Tudo irá melhorar. Não será mais como das outras vezes, das outros milhares de outras vezes. Agora é diferente. É pra valer. Para o povo será uma beleza! Nos lares, nas ruas, nas praças, nos hospitais, nas escolas, no trabalho, no metrô, nos trens, nos ônibus, nos presídios, na praia, no mar, no ar, no céu e na terra.
Florescerá a paz, o amor, a harmonia e a fraternidade em nossos corações. Até o nosso humor carioca será mais carioca. Receberemos todos de braços abertos, desarmados. Ninguém será assaltado e torturado, prometemos.
Não irá faltar mais dipirona nos hospitais públicos. Nem esparadrapo, nem antibiótico. Nem médicos, que terão jornadas de trabalho possíveis e salários dignos. O raio X, o ultrasom e a ressonância magnética existirão. Ou não estarão mais, por meses, quebrados, como sempre. Nada mais justo, necessário, urgente e edificante que uma Olimpíada.

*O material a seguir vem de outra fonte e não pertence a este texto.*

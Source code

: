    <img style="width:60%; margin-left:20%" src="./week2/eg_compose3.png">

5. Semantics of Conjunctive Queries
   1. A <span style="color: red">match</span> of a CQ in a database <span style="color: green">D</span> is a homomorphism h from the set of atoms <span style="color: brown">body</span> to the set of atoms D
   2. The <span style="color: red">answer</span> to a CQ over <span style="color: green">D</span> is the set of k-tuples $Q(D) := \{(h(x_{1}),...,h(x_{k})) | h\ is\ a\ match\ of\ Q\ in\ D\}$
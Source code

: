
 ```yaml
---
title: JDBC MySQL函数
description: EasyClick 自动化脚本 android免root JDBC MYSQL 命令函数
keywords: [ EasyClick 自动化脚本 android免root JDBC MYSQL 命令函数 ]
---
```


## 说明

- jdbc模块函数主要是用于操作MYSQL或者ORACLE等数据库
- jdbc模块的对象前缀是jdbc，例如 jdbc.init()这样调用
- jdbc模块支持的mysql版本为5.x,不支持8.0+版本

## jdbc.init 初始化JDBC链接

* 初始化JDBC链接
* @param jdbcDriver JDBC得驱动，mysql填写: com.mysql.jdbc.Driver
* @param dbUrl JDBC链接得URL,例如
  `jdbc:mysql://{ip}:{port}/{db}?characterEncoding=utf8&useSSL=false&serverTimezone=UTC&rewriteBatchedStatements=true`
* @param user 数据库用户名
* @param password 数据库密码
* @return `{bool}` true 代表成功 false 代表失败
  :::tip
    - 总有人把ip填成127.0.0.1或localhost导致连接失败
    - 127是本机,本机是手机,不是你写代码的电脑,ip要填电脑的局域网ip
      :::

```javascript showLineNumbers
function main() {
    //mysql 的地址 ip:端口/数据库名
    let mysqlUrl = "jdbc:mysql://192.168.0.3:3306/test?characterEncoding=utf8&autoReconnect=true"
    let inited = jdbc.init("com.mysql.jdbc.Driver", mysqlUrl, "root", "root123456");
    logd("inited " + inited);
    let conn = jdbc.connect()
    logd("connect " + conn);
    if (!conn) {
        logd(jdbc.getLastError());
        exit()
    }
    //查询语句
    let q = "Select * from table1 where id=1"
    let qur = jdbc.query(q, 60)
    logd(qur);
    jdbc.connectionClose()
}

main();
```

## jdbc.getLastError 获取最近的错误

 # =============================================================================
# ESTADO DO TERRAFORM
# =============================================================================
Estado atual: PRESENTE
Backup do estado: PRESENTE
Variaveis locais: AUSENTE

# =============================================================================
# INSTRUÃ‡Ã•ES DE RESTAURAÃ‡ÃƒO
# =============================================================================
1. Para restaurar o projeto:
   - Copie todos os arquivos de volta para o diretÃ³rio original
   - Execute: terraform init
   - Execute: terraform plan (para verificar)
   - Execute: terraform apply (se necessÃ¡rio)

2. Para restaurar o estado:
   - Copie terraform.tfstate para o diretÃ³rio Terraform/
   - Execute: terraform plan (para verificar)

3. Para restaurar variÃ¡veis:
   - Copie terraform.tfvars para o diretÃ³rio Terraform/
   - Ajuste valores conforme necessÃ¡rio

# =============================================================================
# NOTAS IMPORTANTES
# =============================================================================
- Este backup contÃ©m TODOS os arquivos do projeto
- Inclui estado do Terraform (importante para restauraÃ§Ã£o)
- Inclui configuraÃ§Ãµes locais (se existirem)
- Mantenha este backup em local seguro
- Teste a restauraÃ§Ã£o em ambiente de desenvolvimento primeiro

Moral da história: Infeliz a cidade, desgraçado o país que para ter dipirona nos seus hospitais públicos implora a Deus e ao Mundo a realização de uma Olimpíada. (E pior – cá entre nós – as Olimpíadas irão se realizar. E os hospitais vão continuar sem dipirona.)
Marcelo Câmara Jornalista, escritor, editor e consultor cultural.